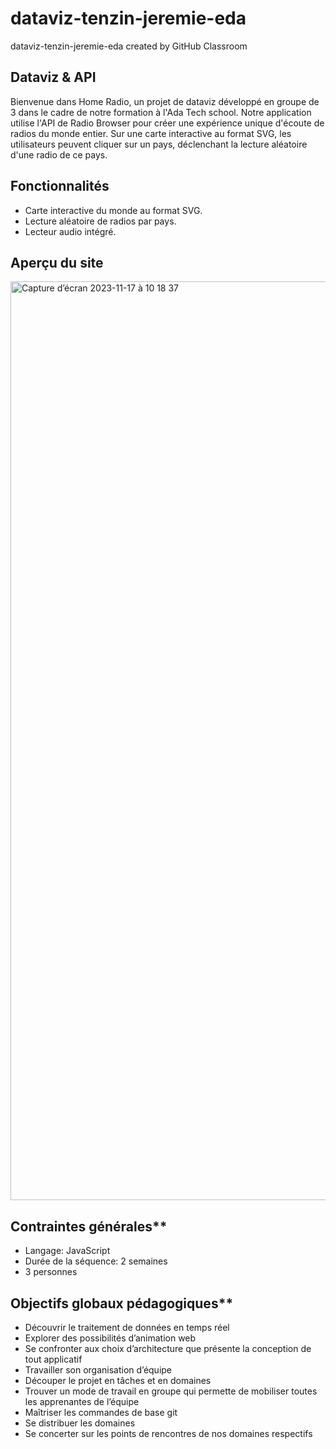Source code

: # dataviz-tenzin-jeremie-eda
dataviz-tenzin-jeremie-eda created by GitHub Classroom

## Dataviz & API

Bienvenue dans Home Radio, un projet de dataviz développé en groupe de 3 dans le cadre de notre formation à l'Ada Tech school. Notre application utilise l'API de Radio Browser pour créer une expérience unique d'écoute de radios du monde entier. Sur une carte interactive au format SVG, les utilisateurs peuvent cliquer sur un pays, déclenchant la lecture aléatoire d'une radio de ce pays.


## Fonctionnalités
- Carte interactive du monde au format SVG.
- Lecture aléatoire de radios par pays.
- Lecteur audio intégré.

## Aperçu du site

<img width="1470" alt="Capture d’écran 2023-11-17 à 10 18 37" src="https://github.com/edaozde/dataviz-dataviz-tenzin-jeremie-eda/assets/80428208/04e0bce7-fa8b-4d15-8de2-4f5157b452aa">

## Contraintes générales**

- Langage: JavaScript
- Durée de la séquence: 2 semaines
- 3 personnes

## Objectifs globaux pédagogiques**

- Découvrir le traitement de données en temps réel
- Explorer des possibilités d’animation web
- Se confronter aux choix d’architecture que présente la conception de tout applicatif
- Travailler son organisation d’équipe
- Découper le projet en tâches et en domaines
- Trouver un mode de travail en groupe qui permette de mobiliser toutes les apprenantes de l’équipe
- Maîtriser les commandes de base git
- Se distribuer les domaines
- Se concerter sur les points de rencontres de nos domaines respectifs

-------------------------

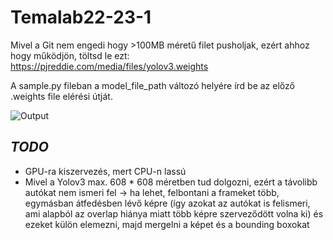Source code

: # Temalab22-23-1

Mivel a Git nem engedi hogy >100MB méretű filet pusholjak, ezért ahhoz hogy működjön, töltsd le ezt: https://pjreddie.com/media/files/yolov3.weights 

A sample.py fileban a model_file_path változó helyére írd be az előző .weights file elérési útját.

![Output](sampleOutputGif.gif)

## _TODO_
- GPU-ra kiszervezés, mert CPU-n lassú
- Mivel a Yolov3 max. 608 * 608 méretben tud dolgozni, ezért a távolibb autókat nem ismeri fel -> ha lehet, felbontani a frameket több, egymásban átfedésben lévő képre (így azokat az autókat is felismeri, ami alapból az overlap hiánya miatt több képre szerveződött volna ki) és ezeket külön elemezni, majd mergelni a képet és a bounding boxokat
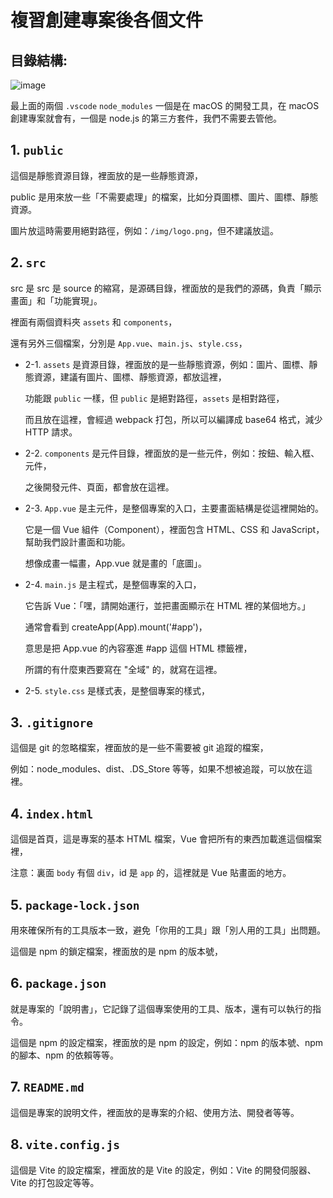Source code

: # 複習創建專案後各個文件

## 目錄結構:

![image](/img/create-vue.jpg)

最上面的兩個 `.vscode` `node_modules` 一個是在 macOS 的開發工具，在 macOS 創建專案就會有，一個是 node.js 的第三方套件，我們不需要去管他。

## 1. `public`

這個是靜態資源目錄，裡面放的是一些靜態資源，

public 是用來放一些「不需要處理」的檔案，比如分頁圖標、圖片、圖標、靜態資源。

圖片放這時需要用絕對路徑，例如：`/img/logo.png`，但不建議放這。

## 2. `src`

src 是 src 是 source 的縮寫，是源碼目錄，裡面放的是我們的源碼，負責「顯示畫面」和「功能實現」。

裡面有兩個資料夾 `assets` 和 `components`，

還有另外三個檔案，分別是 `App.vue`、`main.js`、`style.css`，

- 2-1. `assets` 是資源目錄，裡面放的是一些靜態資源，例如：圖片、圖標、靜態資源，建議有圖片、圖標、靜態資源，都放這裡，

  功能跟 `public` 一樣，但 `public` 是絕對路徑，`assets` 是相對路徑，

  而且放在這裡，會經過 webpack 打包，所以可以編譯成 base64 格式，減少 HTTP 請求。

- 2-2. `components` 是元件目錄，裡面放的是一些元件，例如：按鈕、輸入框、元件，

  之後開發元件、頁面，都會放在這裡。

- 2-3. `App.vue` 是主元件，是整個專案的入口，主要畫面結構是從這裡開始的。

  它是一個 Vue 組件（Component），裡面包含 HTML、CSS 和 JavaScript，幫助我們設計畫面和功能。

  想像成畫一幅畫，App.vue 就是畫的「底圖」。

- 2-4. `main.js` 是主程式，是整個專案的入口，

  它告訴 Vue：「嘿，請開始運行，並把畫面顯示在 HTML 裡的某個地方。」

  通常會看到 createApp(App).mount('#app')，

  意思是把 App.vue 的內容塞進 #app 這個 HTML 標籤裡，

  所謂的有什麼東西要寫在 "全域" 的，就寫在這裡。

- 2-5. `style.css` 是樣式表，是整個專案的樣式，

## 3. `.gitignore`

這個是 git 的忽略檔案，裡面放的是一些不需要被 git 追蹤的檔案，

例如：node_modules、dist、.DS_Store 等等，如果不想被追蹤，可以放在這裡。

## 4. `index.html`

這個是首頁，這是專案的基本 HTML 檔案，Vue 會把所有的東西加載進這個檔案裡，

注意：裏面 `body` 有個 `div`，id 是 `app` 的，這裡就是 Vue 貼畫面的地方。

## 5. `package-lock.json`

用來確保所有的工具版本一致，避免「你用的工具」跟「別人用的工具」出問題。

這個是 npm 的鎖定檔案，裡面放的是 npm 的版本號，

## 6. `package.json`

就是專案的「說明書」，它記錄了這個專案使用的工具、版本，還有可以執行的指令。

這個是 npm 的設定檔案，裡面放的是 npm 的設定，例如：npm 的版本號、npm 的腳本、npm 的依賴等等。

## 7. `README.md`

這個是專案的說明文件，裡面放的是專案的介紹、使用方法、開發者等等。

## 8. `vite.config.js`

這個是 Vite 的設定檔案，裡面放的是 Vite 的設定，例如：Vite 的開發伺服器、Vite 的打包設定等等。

-------------------------

• What to do: All lines above from the one holding "## Fonctionnalités" to the one holding "- Se distribuer les domaines", inclusive, are to be copied exactly; no other line is wanted.

• Output:
## Fonctionnalités
- Carte interactive du monde au format SVG.
- Lecture aléatoire de radios par pays.
- Lecteur audio intégré.

## Aperçu du site

<img width="1470" alt="Capture d’écran 2023-11-17 à 10 18 37" src="https://github.com/edaozde/dataviz-dataviz-tenzin-jeremie-eda/assets/80428208/04e0bce7-fa8b-4d15-8de2-4f5157b452aa">

## Contraintes générales**

- Langage: JavaScript
- Durée de la séquence: 2 semaines
- 3 personnes

## Objectifs globaux pédagogiques**

- Découvrir le traitement de données en temps réel
- Explorer des possibilités d’animation web
- Se confronter aux choix d’architecture que présente la conception de tout applicatif
- Travailler son organisation d’équipe
- Découper le projet en tâches et en domaines
- Trouver un mode de travail en groupe qui permette de mobiliser toutes les apprenantes de l’équipe
- Maîtriser les commandes de base git
- Se distribuer les domaines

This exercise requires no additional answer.